Oui d’un point de vue économique et budgétaire. Les réserves de change ont augmenté de manière fulgurante en dix ans. Le matelas permettant d’amortir la crise est important. Ces réserves sont dus à une politique qui attrait le capital et aurait tendance à le vampiriser localement.
Les royalties pour ceux qui ont des marques, sont de 1 à 3% contre une norme à 6-8% pour les pays de l’OCDE. Le reste de l’argent doit être réinjecté dans l’économie brésilienne.

Il y a un savoir faire et une connaissance de ce qu’est la crise. Il y a aux manettes des personnes averties et compétentes. Il y a dix ans le pays connaissait une inflation de 1000% par mois.

Le Brésil a, par ailleurs, dans sa manche plusieurs cartes à jouer, l’agrobusiness, le pétrole, les minerais, l’industrie, les nouvelles technologies, la télévision. Il n’est pas dépendant d’un seul pan de son économie, contrairement à un pays comme le Vénézuela.

Comment appréhendez-vous la force du réal ? Le réal brésilien a touché fin juillet son plus haut niveau depuis 1999 face au dollar.

D’une part, la parité du réal s’est stabilisée si l’on se reporte aux dix dernières années. D’autre part, la force du réal n’est pas vraiment un handicap pour les investisseurs qui souhaitent s’implanter au Brésil. Il y a tellement de choses à faire sur un marché qui n’est pas saturé. Aux dires de l'ancien ministre du commerce extérieur brésilien, tant que la courbe des IDE et de la croissance sont en continuelle ascension, la force du réal n’est pas un problème.

La consommation qui représente 60% du PIB nationale est alimentée par un recours massif aux cartes de crédit. Les défauts de crédit personnel ont grimpé de 22% au premier semestre de cette année, soit la plus forte hausse en neuf ans.
La moitié de la population brésilienne vient d’accéder à la classe C qui est la classe des consommateurs.
Tout s’achète à crédit au Brésil. Il est rare que les brésiliens achètent des biens cash.
Il y a une facilité d’accès à la propriété au point que l’on parle d’une bulle immobilière. Or, le consommateur brésilien peu averti des risques encourus de crédit à terme.
Il est nécessaire d’accompagner ce mouvement d’indicateurs, d’avertisseurs, de formations culturelles pour ne pas avoir d’effet en retour comme on a pu le constater dans l’immobilier américain.
En attendant, le boom de la consommation devrait se poursuivre jusqu’à ce que l’on entre dans une zone dangereuse.

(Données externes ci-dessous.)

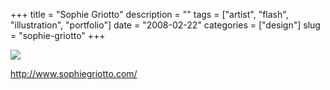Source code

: +++
title = "Sophie Griotto"
description = ""
tags = ["artist", "flash", "illustration", "portfolio"]
date = "2008-02-22"
categories = ["design"]
slug = "sophie-griotto"
+++


 

  <div id="screens-thumbs" class="clearfix">
    <div class="txt-center" id="design-submission"><a href="http://www.sophiegriotto.com/"><img id='bluga-thumbnail-894' class='bluga-thumbnail large' src='/media/bluga/
wt47f279d1326ef_0.jpg'/></a></div>  
  </div>   
<p><a href="http://www.sophiegriotto.com/">http://www.sophiegriotto.com/</a></p>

Pensez-vous que les autorités sont en alerte face à cette montée du risque de défaut ?
Elles en ont sans doute conscience. Mais elles n’ont pas envie de gâcher la fête. Au moment où il faudra réagir, elles prendront les mesures adéquates.

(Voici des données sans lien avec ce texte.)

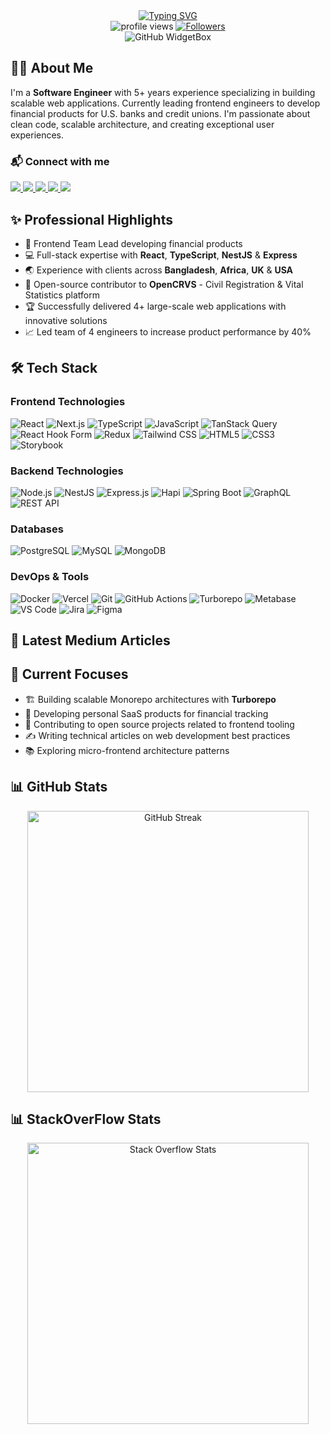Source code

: <div align="center">
  <a href="https://git.io/typing-svg">
    <img src="https://readme-typing-svg.demolab.com?font=Poppins&weight=600&duration=3000&pause=1000&color=4169E1&center=true&vCenter=true&width=700&lines=Hi+%F0%9F%91%8B+I'm+Kayumuzzaman+Robin;Full-Stack+JavaScript+Engineer;Frontend+Team+Lead;Open+Source+Contributor;Tech+Article+Writer" alt="Typing SVG" />
  </a>
  
  <div>
    <img src="https://komarev.com/ghpvc/?username=kayumuzzaman&color=blue&style=flat-square&label=Profile+Views" alt="profile views" />
    <a href="https://github.com/kayumuzzaman?tab=followers">
      <img src="https://img.shields.io/github/followers/kayumuzzaman?style=flat-square&color=blue" alt="Followers" />
    </a>
  </div>
</div>

<div align="center">
  <img src="https://github-widgetbox.vercel.app/api/profile?username=kayumuzzaman&data=followers,repositories,commits&theme=nautilus" alt="GitHub WidgetBox" />
</div>

## 👨‍💻 About Me

  <p align="left">
    I'm a <b>Software Engineer</b> with 5+ years experience specializing in building scalable web applications.
    Currently leading frontend engineers to develop financial products for U.S. banks and credit unions.
    I'm passionate about clean code, scalable architecture, and creating exceptional user experiences.
  </p>

### 📬 Connect with me

  <div align="left">
    <a href="mailto:i.kayumuzzaman@gmail.com">
      <img src="https://img.shields.io/badge/Email-i.kayumuzzaman%40gmail.com-D14836?style=for-the-badge&logo=gmail&logoColor=white"/>
    </a>
    <a href="https://www.linkedin.com/in/kayumuzzaman/">
      <img src="https://img.shields.io/badge/LinkedIn-Connect-0077B5?style=for-the-badge&logo=linkedin&logoColor=white"/>
    </a>
    <a href="https://stackoverflow.com/users/11002126/kayumuzzaman">
      <img src="https://img.shields.io/badge/Stack_Overflow-FE7A16?style=for-the-badge&logo=stack-overflow&logoColor=white"/>
    </a>
    <a href="https://medium.com/@kayumuzzaman">
      <img src="https://img.shields.io/badge/Medium-Follow-12100E?style=for-the-badge&logo=medium&logoColor=white"/>
    </a>
    <a href="https://x.com/kayumuzzamaan">
      <img src="https://img.shields.io/badge/X-Follow-1DA1F2?style=for-the-badge&logo=x&logoColor=white"/>
    </a>
  </div>
</div>

## ✨ Professional Highlights

- 🚀 Frontend Team Lead developing financial products
- 💻 Full-stack expertise with **React**, **TypeScript**, **NestJS** & **Express**
- 🌏 Experience with clients across **Bangladesh**, **Africa**, **UK** & **USA**
- 🔄 Open-source contributor to **OpenCRVS** - Civil Registration & Vital Statistics platform
- 🏆 Successfully delivered 4+ large-scale web applications with innovative solutions
- 📈 Led team of 4 engineers to increase product performance by 40%

## 🛠️ Tech Stack

### Frontend Technologies

![React](https://img.shields.io/badge/-React-61DAFB?style=for-the-badge&logo=react&logoColor=black)
![Next.js](https://img.shields.io/badge/-Next.js-000000?style=for-the-badge&logo=next.js)
![TypeScript](https://img.shields.io/badge/-TypeScript-3178C6?style=for-the-badge&logo=typescript&logoColor=white)
![JavaScript](https://img.shields.io/badge/-JavaScript-F7DF1E?style=for-the-badge&logo=javascript&logoColor=black)
![TanStack Query](https://img.shields.io/badge/-TanStack_Query-FF4154?style=for-the-badge&logo=react-query&logoColor=white)
![React Hook Form](https://img.shields.io/badge/-React_Hook_Form-EC5990?style=for-the-badge&logo=react&logoColor=white)
![Redux](https://img.shields.io/badge/-Redux-764ABC?style=for-the-badge&logo=redux&logoColor=white)
![Tailwind CSS](https://img.shields.io/badge/-Tailwind_CSS-38B2AC?style=for-the-badge&logo=tailwind-css&logoColor=white)
![HTML5](https://img.shields.io/badge/-HTML5-E34F26?style=for-the-badge&logo=html5&logoColor=white)
![CSS3](https://img.shields.io/badge/-CSS3-1572B6?style=for-the-badge&logo=css3&logoColor=white)
![Storybook](https://img.shields.io/badge/-Storybook-FF4785?style=for-the-badge&logo=storybook&logoColor=white)

### Backend Technologies

![Node.js](https://img.shields.io/badge/-Node.js-339933?style=for-the-badge&logo=node.js&logoColor=white)
![NestJS](https://img.shields.io/badge/-NestJS-E0234E?style=for-the-badge&logo=nestjs&logoColor=white)
![Express.js](https://img.shields.io/badge/-Express-000000?style=for-the-badge&logo=express&logoColor=white)
![Hapi](https://img.shields.io/badge/-Hapi-orange?style=for-the-badge&logo=hapi&logoColor=white)
![Spring Boot](https://img.shields.io/badge/-Spring_Boot-6DB33F?style=for-the-badge&logo=spring&logoColor=white)
![GraphQL](https://img.shields.io/badge/-GraphQL-E10098?style=for-the-badge&logo=graphql&logoColor=white)
![REST API](https://img.shields.io/badge/-REST_API-FF6C37?style=for-the-badge&logo=postman&logoColor=white)

### Databases

![PostgreSQL](https://img.shields.io/badge/-PostgreSQL-336791?style=for-the-badge&logo=postgresql&logoColor=white)
![MySQL](https://img.shields.io/badge/-MySQL-4479A1?style=for-the-badge&logo=mysql&logoColor=white)
![MongoDB](https://img.shields.io/badge/-MongoDB-47A248?style=for-the-badge&logo=mongodb&logoColor=white)

### DevOps & Tools

![Docker](https://img.shields.io/badge/-Docker-2496ED?style=for-the-badge&logo=docker&logoColor=white)
![Vercel](https://img.shields.io/badge/-Vercel-000000?style=for-the-badge&logo=vercel&logoColor=white)
![Git](https://img.shields.io/badge/-Git-F05032?style=for-the-badge&logo=git&logoColor=white)
![GitHub Actions](https://img.shields.io/badge/-GitHub_Actions-2088FF?style=for-the-badge&logo=github-actions&logoColor=white)
![Turborepo](https://img.shields.io/badge/-Turborepo-EF4444?style=for-the-badge&logo=turborepo&logoColor=white)
![Metabase](https://img.shields.io/badge/-Metabase-509EE3?style=for-the-badge&logo=metabase&logoColor=white)
![VS Code](https://img.shields.io/badge/-VS_Code-007ACC?style=for-the-badge&logo=visual-studio-code&logoColor=white)
![Jira](https://img.shields.io/badge/-Jira-0052CC?style=for-the-badge&logo=jira&logoColor=white)
![Figma](https://img.shields.io/badge/-Figma-F24E1E?style=for-the-badge&logo=figma&logoColor=white)

## 📝 Latest Medium Articles

<!-- BLOG-POST-LIST:START -->
<!-- Will be filled by GitHub Actions -->
<!-- BLOG-POST-LIST:END -->

## 🚀 Current Focuses

- 🏗️ Building scalable Monorepo architectures with **Turborepo**
- 💼 Developing personal SaaS products for financial tracking
- 🌱 Contributing to open source projects related to frontend tooling
- ✍️ Writing technical articles on web development best practices
- 📚 Exploring micro-frontend architecture patterns

## 📊 GitHub Stats

<div align="center" >
  <img width="450" src="https://github-readme-streak-stats.herokuapp.com?user=kayumuzzaman&theme=tokyonight&hide_border=true&date_format=M%20j%5B%2C%20Y%5D" alt="GitHub Streak" />
</div>

## 📊 StackOverFlow Stats

<div align="center" >
    
  <a href="https://stackoverflow.com/users/11002126/kayumuzzaman">
    <img width="450" src="https://stackoverflow-card.vercel.app/?userID=11002126&theme=stackoverflow-dark" alt="Stack Overflow Stats" />
  </a>
</div>

<!--
This README file is maintained by Kayumuzzaman Robin
Last Updated: May 10, 2025
-->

La Chine est devenue le premier partenaire commercial du Brésil. La part de la Chine dans les exportations brésiliennes est passée de 6% en 2008 à 17% aujourd’hui. Sans la Chine, le Brésil afficherait non pas un excèdent pas un déficit commercial de 4%. La situation est telle que certains observateurs vont jusqu’à dire que le Brésil est un marché dérivatif de la Chine. Qu’en
pensez- vous ?

Dire que le Brésil est un dérivatif de la Chine, ce n’est pas connaitre le Brésil. Il est devenu quasiment impossible pour des étrangers d’acheter des terres au Brésil du fait d’un durcissement de la législation cet été.
Le Brésil est très attentif aux investissements faits par la Chine et ne veut pas justement que les chinois dépouillent le Brésil comme cela a pu être fait dans d’autres parties du monde.
Un élément fondamental est systématiquement mis en avant lors des négociations intergouvernementales, ou dans les rapports de force économiques à haut niveau, le principe de réciprocité. L’angle d’attaque et de riposte imminent pour le Brésil c’est le donnant-donnant. Ils sont prêts à ouvrir les portes si le pays d’en face en fait de même. C’est un pays qui ne se dévoit pas.